*** Input data ***
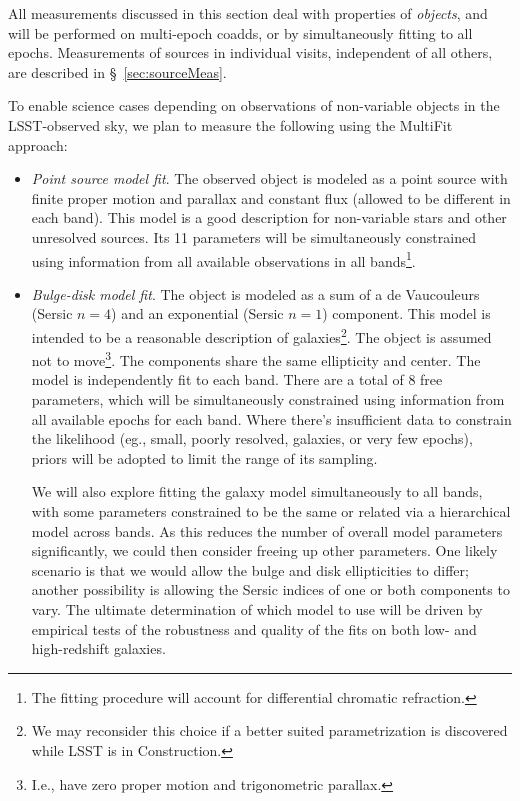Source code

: \documentclass[12pt]{article}
\begin{document}
All measurements discussed in this section deal with properties of {\em objects}, and will be performed on multi-epoch coadds, or by simultaneously fitting to all epochs. Measurements of sources in individual visits, independent of all others, are described in \S~\ref{sec:sourceMeas}.

\vspace{1em}

To enable science cases depending on observations of non-variable objects in the LSST-observed sky, we plan to measure the following using the MultiFit approach:
%
\begin{itemize}
    \item {\em Point source model fit}. The observed object is modeled as a point source with finite proper motion and parallax and constant flux (allowed to be different in each band). This model is a good description for non-variable stars and other unresolved sources. Its 11 parameters will be simultaneously constrained using information from all available observations in all bands\footnote{The fitting procedure will account for differential chromatic refraction.}.
    \item {\em Bulge-disk model fit}. The object is modeled as a sum of a de Vaucouleurs (Sersic $n=4$) and an exponential (Sersic $n=1$) component. This model is intended to be a reasonable description of galaxies\footnote{We may reconsider this choice if a better suited parametrization is discovered while LSST is in Construction.}. The object is assumed not to move\footnote{I.e., have zero proper motion and trigonometric parallax.}. The components share the same ellipticity and center. The model is independently fit to each band. There are a total of 8 free parameters, which will be simultaneously constrained using information from all available epochs for each band. Where there's insufficient data to constrain the likelihood (eg., small, poorly resolved, galaxies, or very few epochs), priors will be adopted to limit the range of its sampling.

We will also explore fitting the galaxy model simultaneously to all bands, with some parameters constrained to be the same or related via a hierarchical model across bands.  As this reduces the number of overall model parameters significantly, we could then consider freeing up other parameters. One likely scenario is that we would allow the bulge and disk ellipticities to differ; another possibility is allowing the Sersic indices of one or both components to vary.  The ultimate determination of which model to use will be driven by empirical tests of the robustness and quality of the fits on both low- and high-redshift galaxies.


\end{itemize}
\end{document}
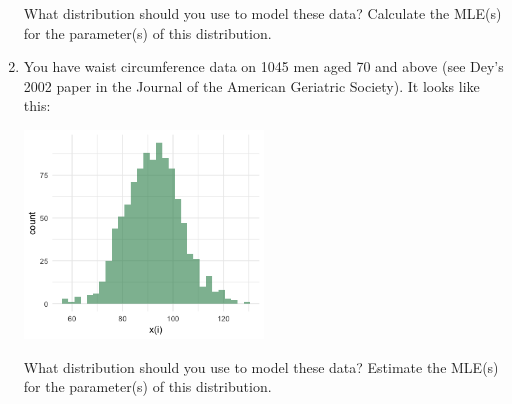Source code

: \begin{enumerate}
What distribution should you use to model these data? Calculate the MLE(s) for the parameter(s) of this distribution.
\vspace{3mm}

\item You have waist circumference data on 1045 men aged 70 and above (see Dey's 2002 paper in the Journal of the American Geriatric Society). It looks like this:

\begin{center}
\includegraphics[width=0.5\textwidth]{img/l01-problem5.png}
\end{center}
\vspace{3mm}

What distribution should you use to model these data? Estimate the MLE(s) for the parameter(s) of this distribution.

\end{enumerate}
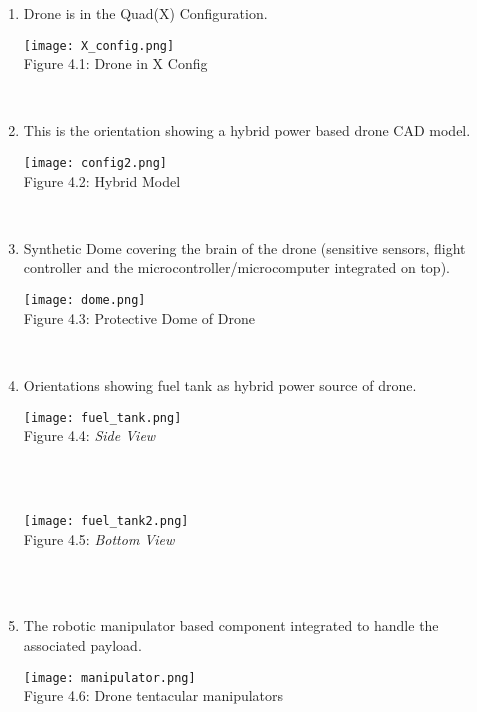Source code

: \documentclass[conference]{IEEEtran}
\begin{document}
\begin{enumerate}
    \item Drone is in the Quad(X) Configuration.\\
    
    \graphicspath{ {./images/} }
    \texttt{[image: X\_config.png]}\\
    \caption{Figure 4.1: Drone in X Config}\\

    \item This is the orientation showing a hybrid power based drone CAD model. \\

    \graphicspath{ {./images/} }
    \texttt{[image: config2.png]}\\
    \caption{Figure 4.2: Hybrid Model}\\

    \item Synthetic Dome covering the brain of the drone (sensitive sensors, flight controller and the microcontroller/microcomputer integrated on top).\\

    \graphicspath{ {./images/} }
    \texttt{[image: dome.png]}\\
    \caption{Figure 4.3: Protective Dome of Drone}\\
    
    \item Orientations showing fuel tank as hybrid power source of drone.\\

    \graphicspath{ {./images/} }
    \texttt{[image: fuel\_tank.png]}\\
    \caption{Figure 4.4: \textit{Side View}}\\\\


    \graphicspath{ {./images/} }
    \texttt{[image: fuel\_tank2.png]}\\
    \caption{Figure 4.5: \textit{Bottom View}}\\\\

    \item The robotic manipulator based component integrated to handle the associated payload.\\

    \graphicspath{ {./images/} }
    \texttt{[image: manipulator.png]}\\
    \caption{Figure 4.6: Drone tentacular manipulators}\\
    
    
\end{enumerate}
\end{document}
*** End of Input data ***
◆ **About this task**:
Respond with the number of lines in the entries that include the string "caption", and nothing besides.

◆ **Task response**:
6